### [ACTIVITY]
Of all the entries below, retype only the lines from the one with "condimentos das Índias." through the one with "## Portugal nas grandes navegações", exactly as they appear.

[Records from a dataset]
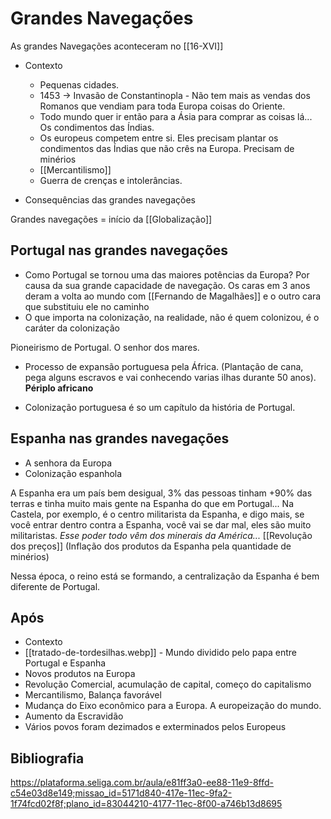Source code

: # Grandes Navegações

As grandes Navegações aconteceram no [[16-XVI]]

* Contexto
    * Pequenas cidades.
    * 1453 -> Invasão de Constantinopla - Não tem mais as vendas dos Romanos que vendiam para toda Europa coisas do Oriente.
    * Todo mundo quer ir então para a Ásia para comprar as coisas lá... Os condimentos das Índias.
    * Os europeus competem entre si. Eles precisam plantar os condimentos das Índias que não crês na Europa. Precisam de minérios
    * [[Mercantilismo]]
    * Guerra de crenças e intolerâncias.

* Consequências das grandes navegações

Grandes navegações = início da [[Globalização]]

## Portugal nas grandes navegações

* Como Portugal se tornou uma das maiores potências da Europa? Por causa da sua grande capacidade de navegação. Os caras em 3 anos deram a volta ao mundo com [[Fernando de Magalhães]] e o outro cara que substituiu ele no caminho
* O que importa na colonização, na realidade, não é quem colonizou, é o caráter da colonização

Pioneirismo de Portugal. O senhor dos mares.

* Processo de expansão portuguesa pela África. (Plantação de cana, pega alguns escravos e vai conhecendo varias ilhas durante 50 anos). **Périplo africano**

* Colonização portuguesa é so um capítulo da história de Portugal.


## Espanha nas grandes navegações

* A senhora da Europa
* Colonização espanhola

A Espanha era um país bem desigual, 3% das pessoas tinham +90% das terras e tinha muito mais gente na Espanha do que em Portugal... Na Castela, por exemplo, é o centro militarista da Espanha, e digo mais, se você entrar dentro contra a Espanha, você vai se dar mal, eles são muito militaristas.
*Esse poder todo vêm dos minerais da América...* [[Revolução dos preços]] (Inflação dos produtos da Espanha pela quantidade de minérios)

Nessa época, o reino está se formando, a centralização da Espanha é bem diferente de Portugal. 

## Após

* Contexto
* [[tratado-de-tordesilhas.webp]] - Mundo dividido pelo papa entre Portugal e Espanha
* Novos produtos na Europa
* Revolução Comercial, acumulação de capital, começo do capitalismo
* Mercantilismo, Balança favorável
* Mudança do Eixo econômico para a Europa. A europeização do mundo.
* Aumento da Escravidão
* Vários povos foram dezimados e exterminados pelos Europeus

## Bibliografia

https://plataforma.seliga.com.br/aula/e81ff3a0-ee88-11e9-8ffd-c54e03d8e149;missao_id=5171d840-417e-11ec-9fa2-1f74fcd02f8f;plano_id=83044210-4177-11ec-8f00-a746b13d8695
* * *
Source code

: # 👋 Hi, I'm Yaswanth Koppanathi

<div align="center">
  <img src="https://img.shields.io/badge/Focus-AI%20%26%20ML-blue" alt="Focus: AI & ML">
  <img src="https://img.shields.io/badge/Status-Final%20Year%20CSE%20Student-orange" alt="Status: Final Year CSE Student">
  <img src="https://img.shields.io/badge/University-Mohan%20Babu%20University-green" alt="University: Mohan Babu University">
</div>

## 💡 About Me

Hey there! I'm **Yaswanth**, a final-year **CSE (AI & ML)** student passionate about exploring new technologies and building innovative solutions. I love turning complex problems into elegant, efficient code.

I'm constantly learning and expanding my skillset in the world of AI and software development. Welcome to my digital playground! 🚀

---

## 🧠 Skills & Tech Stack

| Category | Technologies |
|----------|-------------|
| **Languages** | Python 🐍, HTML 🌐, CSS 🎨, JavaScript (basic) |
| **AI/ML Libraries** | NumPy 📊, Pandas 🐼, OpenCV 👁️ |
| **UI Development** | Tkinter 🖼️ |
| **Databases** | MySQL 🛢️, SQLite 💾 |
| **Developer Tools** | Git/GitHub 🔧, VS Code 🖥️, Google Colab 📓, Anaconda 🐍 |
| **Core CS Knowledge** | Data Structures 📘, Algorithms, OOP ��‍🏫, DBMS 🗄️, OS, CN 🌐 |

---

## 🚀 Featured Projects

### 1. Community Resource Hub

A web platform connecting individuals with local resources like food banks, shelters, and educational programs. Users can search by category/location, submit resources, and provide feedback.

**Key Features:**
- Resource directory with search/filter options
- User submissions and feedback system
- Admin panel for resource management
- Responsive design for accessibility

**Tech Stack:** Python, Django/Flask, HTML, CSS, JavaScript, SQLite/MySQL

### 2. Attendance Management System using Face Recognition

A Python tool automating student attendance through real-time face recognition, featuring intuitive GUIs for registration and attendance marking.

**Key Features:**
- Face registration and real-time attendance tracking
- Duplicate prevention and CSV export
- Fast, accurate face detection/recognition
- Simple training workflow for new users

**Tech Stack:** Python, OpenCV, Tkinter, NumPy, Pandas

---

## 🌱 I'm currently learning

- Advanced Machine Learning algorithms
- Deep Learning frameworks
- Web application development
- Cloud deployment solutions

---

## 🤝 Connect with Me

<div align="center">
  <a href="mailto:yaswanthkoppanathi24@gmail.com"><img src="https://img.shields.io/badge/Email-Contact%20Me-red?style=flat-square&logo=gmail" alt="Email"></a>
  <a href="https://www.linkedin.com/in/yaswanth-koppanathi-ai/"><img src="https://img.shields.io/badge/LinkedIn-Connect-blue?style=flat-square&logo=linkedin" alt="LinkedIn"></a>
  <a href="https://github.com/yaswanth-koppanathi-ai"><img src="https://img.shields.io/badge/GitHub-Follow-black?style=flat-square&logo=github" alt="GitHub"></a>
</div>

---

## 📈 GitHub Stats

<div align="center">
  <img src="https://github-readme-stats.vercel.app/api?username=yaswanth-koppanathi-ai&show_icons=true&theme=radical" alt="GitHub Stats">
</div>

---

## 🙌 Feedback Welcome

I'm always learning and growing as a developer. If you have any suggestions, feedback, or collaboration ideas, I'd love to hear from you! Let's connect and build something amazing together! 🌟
...
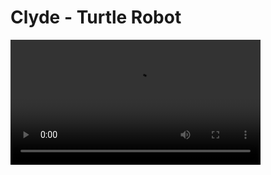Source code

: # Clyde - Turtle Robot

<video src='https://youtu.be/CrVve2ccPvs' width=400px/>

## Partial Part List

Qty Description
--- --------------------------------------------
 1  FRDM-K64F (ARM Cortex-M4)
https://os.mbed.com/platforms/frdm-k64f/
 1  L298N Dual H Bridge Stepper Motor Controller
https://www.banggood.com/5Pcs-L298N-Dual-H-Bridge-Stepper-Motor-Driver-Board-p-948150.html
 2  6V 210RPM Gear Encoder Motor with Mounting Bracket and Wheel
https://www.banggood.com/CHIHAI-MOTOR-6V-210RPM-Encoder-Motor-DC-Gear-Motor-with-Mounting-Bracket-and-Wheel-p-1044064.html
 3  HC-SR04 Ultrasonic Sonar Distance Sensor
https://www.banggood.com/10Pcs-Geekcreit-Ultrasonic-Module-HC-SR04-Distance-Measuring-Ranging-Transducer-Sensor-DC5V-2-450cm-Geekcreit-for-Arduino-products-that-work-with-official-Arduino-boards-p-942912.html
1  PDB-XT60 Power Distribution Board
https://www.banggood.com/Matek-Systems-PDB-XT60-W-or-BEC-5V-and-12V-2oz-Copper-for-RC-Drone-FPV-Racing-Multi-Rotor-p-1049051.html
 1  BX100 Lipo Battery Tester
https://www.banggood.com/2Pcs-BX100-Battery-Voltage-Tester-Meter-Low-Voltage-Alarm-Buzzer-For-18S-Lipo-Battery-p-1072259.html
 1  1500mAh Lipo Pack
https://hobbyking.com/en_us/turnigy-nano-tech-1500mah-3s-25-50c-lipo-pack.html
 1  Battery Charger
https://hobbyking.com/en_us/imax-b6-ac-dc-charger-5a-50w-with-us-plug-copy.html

### [EXERCISE ANSWER]
    * Todo mundo quer ir então para a Ásia para comprar as coisas lá... Os condimentos das Índias.
    * Os europeus competem entre si. Eles precisam plantar os condimentos das Índias que não crês na Europa. Precisam de minérios
    * [[Mercantilismo]]
    * Guerra de crenças e intolerâncias.

* Consequências das grandes navegações

Grandes navegações = início da [[Globalização]]

## Portugal nas grandes navegações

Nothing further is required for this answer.